Auch dieses Album wurde im Trio, jedoch mit Dave Houghton am Schlagzeug, eingespielt. Zu dem Titel der Platte sagt Jackson: »Der Regen schien mein ständiger Begleiter zu sein. Es schien immer zu regnen, wenn ich an den Songs gearbeitet habe, und es hat jeden Tag geregnet, wenn wir im Studio waren. Aber ich mag Regen, … .«
Bereits nach einem Hördurchgang geht es dem Rezensenten genau so.
"Rain" ist ein unwerfendes Album geworden und es reflektiert, meines Erachtens die unwiderstehliche Art eines Joe Jacksons Songs für die Ewigkeit zu schreiben. Diese Platte hat auch in vielen Jahren noch seine Gültigkeit und zementiert, nach "Look Sharp!" sowie "Night And Day" einen weiteren Meilenstein an den Wegesrand seines Erfolgs.
Joe Jacksons Musik hatte und hat einen hohen Wiedererkennungswert. So ist es auch mit "Rain". Mit typischen Trademarks stempelt der Engländer seine Songs. Attraktive, fesselnde Melodien, eine sehnsüchtige Stimme, die er ohne Probleme auch in höhere Lagen schrauben kann, ein Pianist mit magischer Ausstrahlung und eine (hoffentlich) nie versiegende Quelle an Ideen.
Das Album kommt einem Kaleidoskop gleich. Joe Jackson hat es fertig gebracht, uns eine CD zu offerieren, die zehn lebendig-bunte Bilderfolgen ergeben, welche sich eine nach der anderen in den Lauschern des Hörers festsetzen wie in Stein gemeißelte Lettern.
Bereits "Invisible Man" hat die Intensität des gesamten Albums in sich vereint. Temporeich im Refrain, dazwischen ruhiger und verträumt. In diesen Phasen bekommt man die Empfindung, als würde der Pianist in Töne gefasste sanfte Regentropfen über uns ausbreiten. Houghton trommelt versiert, der Stimmung angemessen und Mayby unterfüttert das Ganze mit magischen Basslinien. Ein Opener nach Maß, liebe Leser. So etwas kann nur aus einer inneren Zufriedenheit heraus geschrieben werden.
Das langsamere, in einen schleppenden Rhythmus gepackte "Too Tough" ist eine Liebeserklärung par excellence.

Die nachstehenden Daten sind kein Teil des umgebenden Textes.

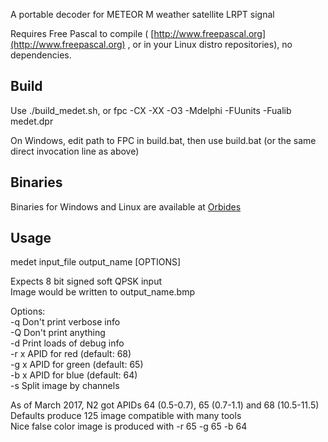 A portable decoder for METEOR M weather satellite LRPT signal

Requires Free Pascal to compile ( [http://www.freepascal.org](http://www.freepascal.org) , or in your Linux distro repositories), no dependencies.

## Build

Use ./build_medet.sh, or fpc -CX -XX -O3 -Mdelphi -FUunits -Fualib medet.dpr

On Windows, edit path to FPC in build.bat, then use build.bat (or the same direct invocation line as above)

## Binaries

Binaries for Windows and Linux are available at [Orbides](http://orbides.org/page.php?id=1023)

## Usage

medet input_file output_name [OPTIONS]  

Expects 8 bit signed soft QPSK input  
Image would be written to output_name.bmp
  
Options:  
-q    Don't print verbose info  
-Q    Don't print anything  
-d    Print loads of debug info  
-r x  APID for red   (default: 68)  
-g x  APID for green (default: 65)  
-b x  APID for blue  (default: 64)  
-s    Split image by channels  

As of March 2017, N2 got APIDs 64 (0.5-0.7), 65 (0.7-1.1) and 68 (10.5-11.5)  
Defaults produce 125 image compatible with many tools  
Nice false color image is produced with -r 65 -g 65 -b 64  

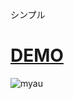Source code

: シンプル
# [DEMO](https://diananeumann.github.io/The-Matrix-Screen/index.html)
![myau](https://user-images.githubusercontent.com/56086653/97607622-455f0f00-1a22-11eb-8cc5-cbe65c487954.PNG)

Zeitweise singt Jackson mit einer rauen Stimme.
Das treibende "Citizen Sane" gemahnt an die guten alten Zeiten des "Look Sharp!"-Debüts. Ein Dave Houghton in Hochform. Wie differenziert er die Felle bearbeitet, mal zartfühlend, mal heftig… das hat was! Mayby lässt seinen Bass aus der tiefsten Sohle pumpen, um im nächsten Moment in luftige Höhen zu entschweben.
Weitere Reminiszenzen an die Vergangenheit gibt es allerdings noch, denn "Citizen Sane" war nur eine Art Aufgalopp für "King Pleasure Time". Das ist gereifter Punk der Extraklasse. Was Jackson hier in einen Song packt, zeugt von Größe.

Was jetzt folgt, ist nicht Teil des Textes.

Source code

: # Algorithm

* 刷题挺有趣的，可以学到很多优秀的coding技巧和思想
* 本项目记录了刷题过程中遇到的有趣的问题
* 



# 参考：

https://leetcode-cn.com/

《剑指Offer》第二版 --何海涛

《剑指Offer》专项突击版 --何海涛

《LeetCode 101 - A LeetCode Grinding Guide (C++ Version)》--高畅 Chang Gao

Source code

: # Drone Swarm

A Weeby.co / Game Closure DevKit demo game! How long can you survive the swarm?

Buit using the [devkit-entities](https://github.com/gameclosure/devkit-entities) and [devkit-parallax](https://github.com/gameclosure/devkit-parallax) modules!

In "Good Bad Boy" wird dieses Feeling voll ausgekostet. Der Schlagzeuger macht mächtig Druck. Kontra punktierend, fast frech, setzt JJ dem nur wenige Pianotöne entgegen. Mayby befindet sich einerseits auf Houghtons Seite, andererseits geht er in diesem Track schottisch mit seinen Beiträgen um. Wenn die Rhythmusabteilung nicht nur für das Songfundament sorgt, sondern auch am Gesang beteiligt ist, hat das Hand und Fuß. Auch dann fügen sich die Puzzleteile geschmeidig ineinander. Fast unbemerkt lässt Jackson eine jazzige Passage einfließen, die organisch zurück zum Thema führt.
Joes Klavier in "The Uptown Train" hat etwas von Gershwin. Schwerelos perlen die zuweilen jazzigen Pianoläufe aus den Boxen und dieser Track bietet im Mittelteil eine schöne Überraschung, weil Mayby und Jackson unisono spielen. Man findet stets einen Diamanten im Gemisch der Edelsteine.

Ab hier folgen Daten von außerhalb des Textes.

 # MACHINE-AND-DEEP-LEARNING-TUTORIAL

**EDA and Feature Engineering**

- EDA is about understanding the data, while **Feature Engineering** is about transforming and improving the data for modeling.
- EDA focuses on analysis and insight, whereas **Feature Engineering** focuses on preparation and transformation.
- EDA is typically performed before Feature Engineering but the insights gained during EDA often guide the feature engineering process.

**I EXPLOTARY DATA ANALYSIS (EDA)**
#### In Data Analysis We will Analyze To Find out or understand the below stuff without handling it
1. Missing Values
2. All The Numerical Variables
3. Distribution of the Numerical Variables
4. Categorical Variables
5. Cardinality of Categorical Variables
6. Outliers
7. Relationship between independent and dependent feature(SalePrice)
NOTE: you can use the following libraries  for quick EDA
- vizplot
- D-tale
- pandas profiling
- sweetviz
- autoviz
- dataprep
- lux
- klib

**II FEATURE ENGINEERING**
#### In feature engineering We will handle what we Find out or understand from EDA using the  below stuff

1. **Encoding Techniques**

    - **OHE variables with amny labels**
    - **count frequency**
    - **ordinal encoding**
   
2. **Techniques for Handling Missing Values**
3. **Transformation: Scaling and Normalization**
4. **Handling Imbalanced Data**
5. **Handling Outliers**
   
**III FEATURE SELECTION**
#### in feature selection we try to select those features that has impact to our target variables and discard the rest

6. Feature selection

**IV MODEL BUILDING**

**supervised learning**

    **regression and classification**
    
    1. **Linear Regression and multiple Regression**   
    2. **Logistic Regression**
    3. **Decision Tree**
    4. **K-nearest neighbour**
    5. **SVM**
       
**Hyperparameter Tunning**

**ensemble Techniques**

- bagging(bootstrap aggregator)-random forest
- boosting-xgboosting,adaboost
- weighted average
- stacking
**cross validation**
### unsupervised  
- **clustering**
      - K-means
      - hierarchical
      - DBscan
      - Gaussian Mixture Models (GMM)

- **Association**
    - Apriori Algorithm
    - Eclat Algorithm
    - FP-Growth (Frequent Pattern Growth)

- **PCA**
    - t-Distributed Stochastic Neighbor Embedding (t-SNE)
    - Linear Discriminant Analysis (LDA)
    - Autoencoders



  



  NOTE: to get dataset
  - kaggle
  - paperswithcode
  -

Für knapp sechs Minuten unterhält uns JJ alleine. Dem elegischen Stück hat er den Titel "Solo (So Low)" gegeben. Phasenweise ist der Song filigran, wie eine hauchdünn geblasene Vase, die schon beim Anschauen zerbrechen könnte. Auch in den nachdenklichen Momenten ist Jackson ganz stark.
In "Rush Across The Street" nimmt sich Mayby die Zeit für ein kurzes Solo und dieser Track ist abermals ein Beispiel für das Talent des Protagonisten, eindrucksvolle Melodien zu produzieren.
Abgerundet wird die Platte durch die wunderschöne Ballade "A Place In The Rain", auf die man nun wirklich nicht näher eingehen muss. Hört selber!
Zur CD gibt es eine Bonus-DVD, über die ich leider, leider kein einziges Wort schreiben kann, weil sie nicht Inhalt des Promo-Materials war.
Joe Jacksons "Rain" lässt sich so recht in keine Schublade stecken. Vielleicht auch gut so, denn das spricht nur für seine Authentizität. JJ eben!
Bereits nach dem ersten Hördurchgang war mir klar, dass das Album 9 von 10 RockTimes-Uhren verdient hat.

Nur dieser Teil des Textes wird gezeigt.